Is your fan cooling good and even? If not, SirNate0’s suggestion is a good/easy one to follow up.

Looking at 2 common stepper specs on amazon, the 17 is 1.4ohm/3.0mH, the 23 is 0.9ohm/2.5mH. This is generally true for motors… larger will be lower R and L. All else equal, the larger motor needs less volts while on (due to lower resistance), and has a shorter rise time so can reach higher speeds before it runs out of volts (due to lower inductance). All of these factors point to the smaller motor being the first to stall in your setup (stall via OT due to more power required, inadequate volts, or inadequate torque). The physics tells us that something else is at play, like driver OT or something.

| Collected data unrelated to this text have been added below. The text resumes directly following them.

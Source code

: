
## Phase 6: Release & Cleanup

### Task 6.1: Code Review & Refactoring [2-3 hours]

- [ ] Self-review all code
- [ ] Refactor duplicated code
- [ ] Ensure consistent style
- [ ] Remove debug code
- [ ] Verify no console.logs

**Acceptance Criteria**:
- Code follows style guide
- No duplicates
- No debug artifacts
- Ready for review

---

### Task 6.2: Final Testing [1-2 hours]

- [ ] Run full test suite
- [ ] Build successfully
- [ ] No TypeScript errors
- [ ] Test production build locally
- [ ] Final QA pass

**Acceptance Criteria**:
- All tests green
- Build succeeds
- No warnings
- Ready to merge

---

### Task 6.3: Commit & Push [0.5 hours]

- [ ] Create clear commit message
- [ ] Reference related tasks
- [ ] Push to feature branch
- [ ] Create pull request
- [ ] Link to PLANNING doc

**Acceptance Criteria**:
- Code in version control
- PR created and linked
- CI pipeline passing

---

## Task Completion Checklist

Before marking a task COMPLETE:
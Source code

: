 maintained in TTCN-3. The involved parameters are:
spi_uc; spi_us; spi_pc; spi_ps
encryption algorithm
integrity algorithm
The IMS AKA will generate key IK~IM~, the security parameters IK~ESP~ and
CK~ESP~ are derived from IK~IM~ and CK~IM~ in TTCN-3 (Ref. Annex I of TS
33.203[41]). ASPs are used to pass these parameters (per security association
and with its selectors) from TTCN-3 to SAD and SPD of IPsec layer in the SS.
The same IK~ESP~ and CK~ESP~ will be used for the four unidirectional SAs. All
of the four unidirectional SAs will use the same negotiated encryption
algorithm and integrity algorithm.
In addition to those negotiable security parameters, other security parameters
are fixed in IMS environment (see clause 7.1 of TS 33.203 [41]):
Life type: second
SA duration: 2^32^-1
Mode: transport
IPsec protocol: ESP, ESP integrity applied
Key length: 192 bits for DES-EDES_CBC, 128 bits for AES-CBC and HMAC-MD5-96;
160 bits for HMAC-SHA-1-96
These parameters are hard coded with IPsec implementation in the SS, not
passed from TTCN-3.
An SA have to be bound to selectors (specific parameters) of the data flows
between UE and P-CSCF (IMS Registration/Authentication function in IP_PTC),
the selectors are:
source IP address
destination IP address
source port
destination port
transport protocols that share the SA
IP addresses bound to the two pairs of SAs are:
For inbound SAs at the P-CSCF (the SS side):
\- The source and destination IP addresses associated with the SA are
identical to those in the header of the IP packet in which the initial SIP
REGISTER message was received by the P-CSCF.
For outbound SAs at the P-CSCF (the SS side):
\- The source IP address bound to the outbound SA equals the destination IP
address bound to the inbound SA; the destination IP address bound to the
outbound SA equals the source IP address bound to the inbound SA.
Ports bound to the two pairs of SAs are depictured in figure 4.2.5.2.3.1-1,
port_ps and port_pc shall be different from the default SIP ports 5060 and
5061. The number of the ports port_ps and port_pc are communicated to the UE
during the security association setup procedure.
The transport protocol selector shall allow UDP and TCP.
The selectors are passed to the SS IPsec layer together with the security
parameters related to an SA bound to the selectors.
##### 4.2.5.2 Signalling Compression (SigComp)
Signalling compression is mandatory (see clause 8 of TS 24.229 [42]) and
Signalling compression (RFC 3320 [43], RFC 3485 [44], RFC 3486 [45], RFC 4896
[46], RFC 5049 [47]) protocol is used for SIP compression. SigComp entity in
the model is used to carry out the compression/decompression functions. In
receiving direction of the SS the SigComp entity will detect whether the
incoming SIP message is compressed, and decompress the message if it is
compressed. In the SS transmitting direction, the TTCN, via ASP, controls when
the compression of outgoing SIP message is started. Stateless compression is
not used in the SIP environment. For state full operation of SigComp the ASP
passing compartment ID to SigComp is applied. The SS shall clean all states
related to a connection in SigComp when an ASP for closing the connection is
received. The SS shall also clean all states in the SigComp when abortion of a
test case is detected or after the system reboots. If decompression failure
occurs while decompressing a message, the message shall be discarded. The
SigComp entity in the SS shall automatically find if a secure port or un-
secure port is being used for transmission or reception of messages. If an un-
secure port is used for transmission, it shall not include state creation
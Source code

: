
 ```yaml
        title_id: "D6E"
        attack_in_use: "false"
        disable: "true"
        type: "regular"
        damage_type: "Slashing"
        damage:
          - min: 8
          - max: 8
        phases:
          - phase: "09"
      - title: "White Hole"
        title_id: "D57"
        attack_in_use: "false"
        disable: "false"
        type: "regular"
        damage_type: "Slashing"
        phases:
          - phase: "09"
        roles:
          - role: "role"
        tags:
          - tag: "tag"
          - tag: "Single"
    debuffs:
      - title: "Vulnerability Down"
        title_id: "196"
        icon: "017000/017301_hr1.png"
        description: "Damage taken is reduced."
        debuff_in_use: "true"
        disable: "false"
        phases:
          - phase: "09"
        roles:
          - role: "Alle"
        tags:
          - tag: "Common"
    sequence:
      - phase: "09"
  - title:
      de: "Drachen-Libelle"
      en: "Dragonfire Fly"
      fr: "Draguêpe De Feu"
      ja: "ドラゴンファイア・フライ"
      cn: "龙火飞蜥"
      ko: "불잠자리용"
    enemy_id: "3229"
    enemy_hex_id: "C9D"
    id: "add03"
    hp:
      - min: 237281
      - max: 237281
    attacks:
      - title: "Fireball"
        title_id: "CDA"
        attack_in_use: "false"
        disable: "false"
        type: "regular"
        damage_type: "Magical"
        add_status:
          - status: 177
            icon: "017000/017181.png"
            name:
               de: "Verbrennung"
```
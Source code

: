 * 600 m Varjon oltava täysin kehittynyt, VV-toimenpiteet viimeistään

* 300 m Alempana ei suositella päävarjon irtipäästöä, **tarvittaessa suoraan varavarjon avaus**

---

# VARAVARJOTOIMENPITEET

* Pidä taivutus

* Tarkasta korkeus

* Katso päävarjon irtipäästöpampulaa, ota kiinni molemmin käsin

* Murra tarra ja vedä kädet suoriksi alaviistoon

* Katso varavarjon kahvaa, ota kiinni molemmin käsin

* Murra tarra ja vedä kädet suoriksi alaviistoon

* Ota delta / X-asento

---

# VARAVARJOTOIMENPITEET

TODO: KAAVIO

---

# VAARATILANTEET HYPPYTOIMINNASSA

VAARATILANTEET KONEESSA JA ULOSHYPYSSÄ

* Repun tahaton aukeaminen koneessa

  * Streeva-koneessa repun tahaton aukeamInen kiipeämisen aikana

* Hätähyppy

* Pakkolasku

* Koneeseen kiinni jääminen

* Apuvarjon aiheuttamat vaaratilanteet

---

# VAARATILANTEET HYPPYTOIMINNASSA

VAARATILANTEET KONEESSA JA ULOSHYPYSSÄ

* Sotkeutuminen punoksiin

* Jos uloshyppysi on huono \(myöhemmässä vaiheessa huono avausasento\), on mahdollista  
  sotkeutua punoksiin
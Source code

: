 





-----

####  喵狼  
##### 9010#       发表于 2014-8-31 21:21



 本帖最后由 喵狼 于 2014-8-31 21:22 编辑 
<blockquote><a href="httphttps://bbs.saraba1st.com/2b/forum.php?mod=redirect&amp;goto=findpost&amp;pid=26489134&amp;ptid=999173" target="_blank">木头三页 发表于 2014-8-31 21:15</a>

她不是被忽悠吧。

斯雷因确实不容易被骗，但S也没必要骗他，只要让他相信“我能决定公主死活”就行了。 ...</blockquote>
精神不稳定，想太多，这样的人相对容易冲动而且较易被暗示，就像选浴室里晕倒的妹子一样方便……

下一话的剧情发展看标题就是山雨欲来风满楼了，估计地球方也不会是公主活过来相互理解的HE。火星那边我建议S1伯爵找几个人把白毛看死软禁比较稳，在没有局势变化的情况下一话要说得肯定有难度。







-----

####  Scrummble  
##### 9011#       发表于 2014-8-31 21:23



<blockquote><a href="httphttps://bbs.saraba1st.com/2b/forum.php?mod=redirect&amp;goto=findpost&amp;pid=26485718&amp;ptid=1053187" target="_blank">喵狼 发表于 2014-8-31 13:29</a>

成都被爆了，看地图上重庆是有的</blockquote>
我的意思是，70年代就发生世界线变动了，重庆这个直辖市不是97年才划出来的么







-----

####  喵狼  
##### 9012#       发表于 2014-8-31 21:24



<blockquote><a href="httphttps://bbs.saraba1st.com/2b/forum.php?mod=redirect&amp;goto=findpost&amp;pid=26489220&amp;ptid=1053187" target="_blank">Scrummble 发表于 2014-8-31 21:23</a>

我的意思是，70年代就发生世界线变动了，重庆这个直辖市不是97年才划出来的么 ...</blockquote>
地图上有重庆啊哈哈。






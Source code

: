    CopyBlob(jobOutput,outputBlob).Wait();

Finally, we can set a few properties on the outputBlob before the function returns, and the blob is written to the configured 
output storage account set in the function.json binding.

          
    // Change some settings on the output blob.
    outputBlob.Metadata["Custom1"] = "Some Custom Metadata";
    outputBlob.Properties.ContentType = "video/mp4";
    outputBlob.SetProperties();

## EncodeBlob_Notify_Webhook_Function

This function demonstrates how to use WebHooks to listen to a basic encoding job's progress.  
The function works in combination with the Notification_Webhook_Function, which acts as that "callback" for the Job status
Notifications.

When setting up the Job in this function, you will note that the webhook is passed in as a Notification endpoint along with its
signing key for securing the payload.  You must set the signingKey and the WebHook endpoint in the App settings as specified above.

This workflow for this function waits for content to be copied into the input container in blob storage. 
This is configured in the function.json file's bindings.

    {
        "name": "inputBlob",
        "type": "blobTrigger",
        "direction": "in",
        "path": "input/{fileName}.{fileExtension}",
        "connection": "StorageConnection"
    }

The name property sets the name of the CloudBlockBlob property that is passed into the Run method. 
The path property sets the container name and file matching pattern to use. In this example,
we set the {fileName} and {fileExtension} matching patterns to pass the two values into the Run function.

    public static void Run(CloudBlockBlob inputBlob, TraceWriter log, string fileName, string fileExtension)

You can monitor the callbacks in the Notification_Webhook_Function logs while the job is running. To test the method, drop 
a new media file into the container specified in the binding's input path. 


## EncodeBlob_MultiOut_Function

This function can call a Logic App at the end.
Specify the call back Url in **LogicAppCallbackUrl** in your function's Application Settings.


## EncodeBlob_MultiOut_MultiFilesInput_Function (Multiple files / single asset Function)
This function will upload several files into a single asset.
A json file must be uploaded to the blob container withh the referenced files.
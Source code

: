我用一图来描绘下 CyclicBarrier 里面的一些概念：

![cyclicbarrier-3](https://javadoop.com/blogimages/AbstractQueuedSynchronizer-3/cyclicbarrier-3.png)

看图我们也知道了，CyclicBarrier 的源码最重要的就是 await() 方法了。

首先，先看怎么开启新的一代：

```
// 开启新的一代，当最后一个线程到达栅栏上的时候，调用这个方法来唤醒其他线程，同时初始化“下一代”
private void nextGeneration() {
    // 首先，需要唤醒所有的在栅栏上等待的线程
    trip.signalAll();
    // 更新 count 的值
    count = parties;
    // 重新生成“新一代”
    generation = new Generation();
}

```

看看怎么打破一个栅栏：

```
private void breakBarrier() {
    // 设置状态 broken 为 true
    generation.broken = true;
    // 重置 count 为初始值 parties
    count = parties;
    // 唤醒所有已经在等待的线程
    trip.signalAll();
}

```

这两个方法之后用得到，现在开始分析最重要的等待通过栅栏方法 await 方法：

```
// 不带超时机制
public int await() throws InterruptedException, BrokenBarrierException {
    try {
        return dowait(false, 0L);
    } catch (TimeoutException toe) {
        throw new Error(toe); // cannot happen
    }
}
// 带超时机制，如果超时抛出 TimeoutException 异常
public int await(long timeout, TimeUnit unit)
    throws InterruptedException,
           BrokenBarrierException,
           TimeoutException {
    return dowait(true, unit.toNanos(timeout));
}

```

It seemed to work when you reduced current… which rounds up the story I think. Hopefully 1A is enough to keep it going well. If not, it may be time for an upgrade.

I have finally gotten around to cutting the 1st real job since the rebuild. In honesty, I’m not sure if I have made anything better…but at least I have a working machine again.

The good:
-With the current limit back to 1000, I had no issues with missed steps.
-The outside edges looked excellent

The bad:
-Chatter on V-bit, as shown below
-The parallel edges around the text portion appeared to be .008-.010 inches too big. I took a .010" full depth finish pass, followed by a .000 “spring pass”

Toward the end of my troubles with the Burly, I was getting anywhere from +.015-.030 on ODs, so I guess its improved. More testing is needed, and I also need to check all the usual suspects like ACTUAL tool diameter, loose grubs, loose clamp bolts, etc.

Also, my theory on the chatter is that the spindle is “bouncing” due to the flexible coupling between the z-stepper and the lead screw. Not sure why this would be any worse than the Burly that used the same coupling, but either way I am going to make a solid shaft adapter and try again.